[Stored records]
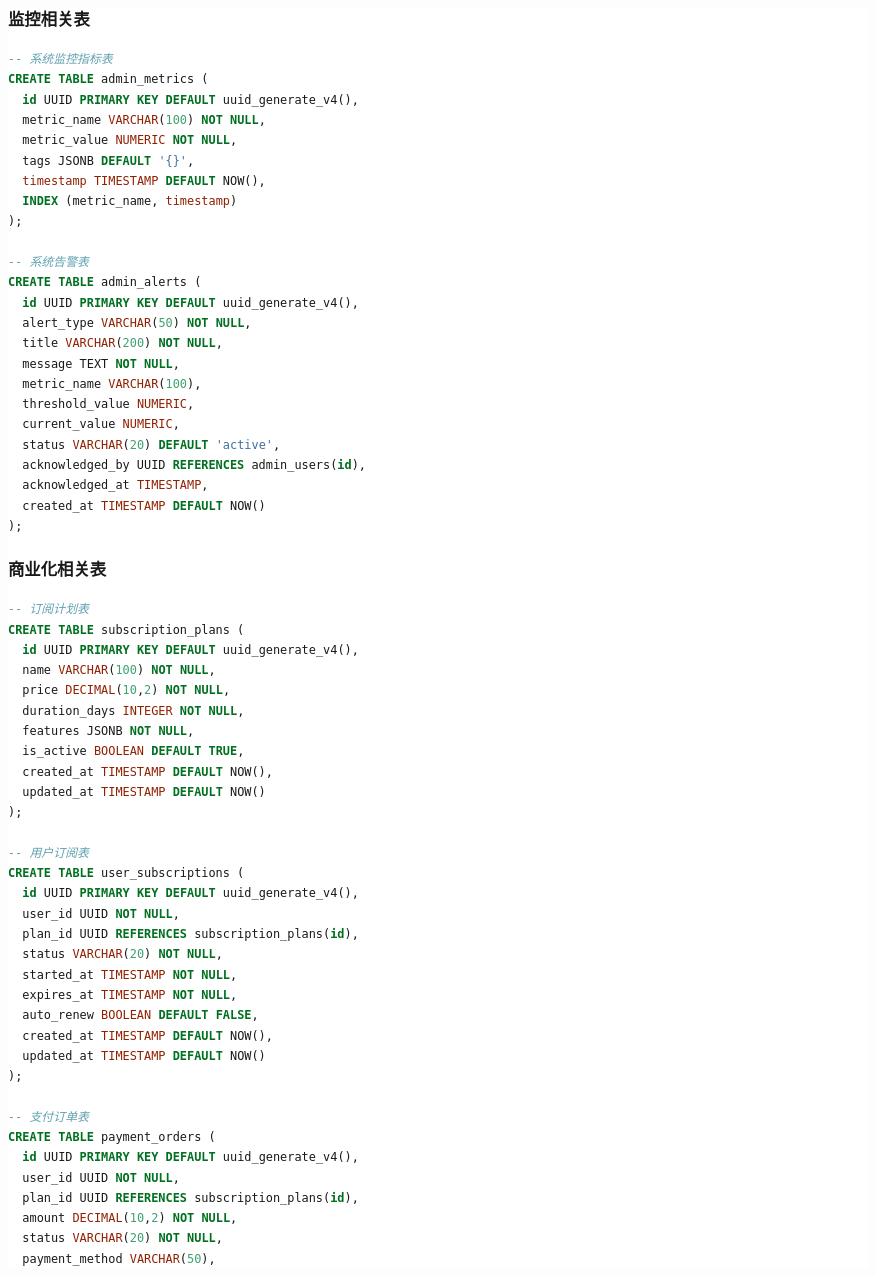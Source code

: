 ### 监控相关表
```sql
-- 系统监控指标表
CREATE TABLE admin_metrics (
  id UUID PRIMARY KEY DEFAULT uuid_generate_v4(),
  metric_name VARCHAR(100) NOT NULL,
  metric_value NUMERIC NOT NULL,
  tags JSONB DEFAULT '{}',
  timestamp TIMESTAMP DEFAULT NOW(),
  INDEX (metric_name, timestamp)
);

-- 系统告警表
CREATE TABLE admin_alerts (
  id UUID PRIMARY KEY DEFAULT uuid_generate_v4(),
  alert_type VARCHAR(50) NOT NULL,
  title VARCHAR(200) NOT NULL,
  message TEXT NOT NULL,
  metric_name VARCHAR(100),
  threshold_value NUMERIC,
  current_value NUMERIC,
  status VARCHAR(20) DEFAULT 'active',
  acknowledged_by UUID REFERENCES admin_users(id),
  acknowledged_at TIMESTAMP,
  created_at TIMESTAMP DEFAULT NOW()
);
```

### 商业化相关表
```sql
-- 订阅计划表
CREATE TABLE subscription_plans (
  id UUID PRIMARY KEY DEFAULT uuid_generate_v4(),
  name VARCHAR(100) NOT NULL,
  price DECIMAL(10,2) NOT NULL,
  duration_days INTEGER NOT NULL,
  features JSONB NOT NULL,
  is_active BOOLEAN DEFAULT TRUE,
  created_at TIMESTAMP DEFAULT NOW(),
  updated_at TIMESTAMP DEFAULT NOW()
);

-- 用户订阅表
CREATE TABLE user_subscriptions (
  id UUID PRIMARY KEY DEFAULT uuid_generate_v4(),
  user_id UUID NOT NULL,
  plan_id UUID REFERENCES subscription_plans(id),
  status VARCHAR(20) NOT NULL,
  started_at TIMESTAMP NOT NULL,
  expires_at TIMESTAMP NOT NULL,
  auto_renew BOOLEAN DEFAULT FALSE,
  created_at TIMESTAMP DEFAULT NOW(),
  updated_at TIMESTAMP DEFAULT NOW()
);

-- 支付订单表
CREATE TABLE payment_orders (
  id UUID PRIMARY KEY DEFAULT uuid_generate_v4(),
  user_id UUID NOT NULL,
  plan_id UUID REFERENCES subscription_plans(id),
  amount DECIMAL(10,2) NOT NULL,
  status VARCHAR(20) NOT NULL,
  payment_method VARCHAR(50),
```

_Problem statement:_
Return each entry exactly as it appears above, but exclude the pictures.

_Written response:_
Source code

: ### 监控相关表
```sql
-- 系统监控指标表
CREATE TABLE admin_metrics (
  id UUID PRIMARY KEY DEFAULT uuid_generate_v4(),
  metric_name VARCHAR(100) NOT NULL,
  metric_value NUMERIC NOT NULL,
  tags JSONB DEFAULT '{}',
  timestamp TIMESTAMP DEFAULT NOW(),
  INDEX (metric_name, timestamp)
);

-- 系统告警表
CREATE TABLE admin_alerts (
  id UUID PRIMARY KEY DEFAULT uuid_generate_v4(),
  alert_type VARCHAR(50) NOT NULL,
  title VARCHAR(200) NOT NULL,
  message TEXT NOT NULL,
  metric_name VARCHAR(100),
  threshold_value NUMERIC,
  current_value NUMERIC,
  status VARCHAR(20) DEFAULT 'active',
  acknowledged_by UUID REFERENCES admin_users(id),
  acknowledged_at TIMESTAMP,
  created_at TIMESTAMP DEFAULT NOW()
);
```

### 商业化相关表
```sql
-- 订阅计划表
CREATE TABLE subscription_plans (
  id UUID PRIMARY KEY DEFAULT uuid_generate_v4(),
  name VARCHAR(100) NOT NULL,
  price DECIMAL(10,2) NOT NULL,
  duration_days INTEGER NOT NULL,
  features JSONB NOT NULL,
  is_active BOOLEAN DEFAULT TRUE,
  created_at TIMESTAMP DEFAULT NOW(),
  updated_at TIMESTAMP DEFAULT NOW()
);

-- 用户订阅表
CREATE TABLE user_subscriptions (
  id UUID PRIMARY KEY DEFAULT uuid_generate_v4(),
  user_id UUID NOT NULL,
  plan_id UUID REFERENCES subscription_plans(id),
  status VARCHAR(20) NOT NULL,
  started_at TIMESTAMP NOT NULL,
  expires_at TIMESTAMP NOT NULL,
  auto_renew BOOLEAN DEFAULT FALSE,
  created_at TIMESTAMP DEFAULT NOW(),
  updated_at TIMESTAMP DEFAULT NOW()
);

-- 支付订单表
CREATE TABLE payment_orders (
  id UUID PRIMARY KEY DEFAULT uuid_generate_v4(),
  user_id UUID NOT NULL,
  plan_id UUID REFERENCES subscription_plans(id),
  amount DECIMAL(10,2) NOT NULL,
  status VARCHAR(20) NOT NULL,
  payment_method VARCHAR(50),
```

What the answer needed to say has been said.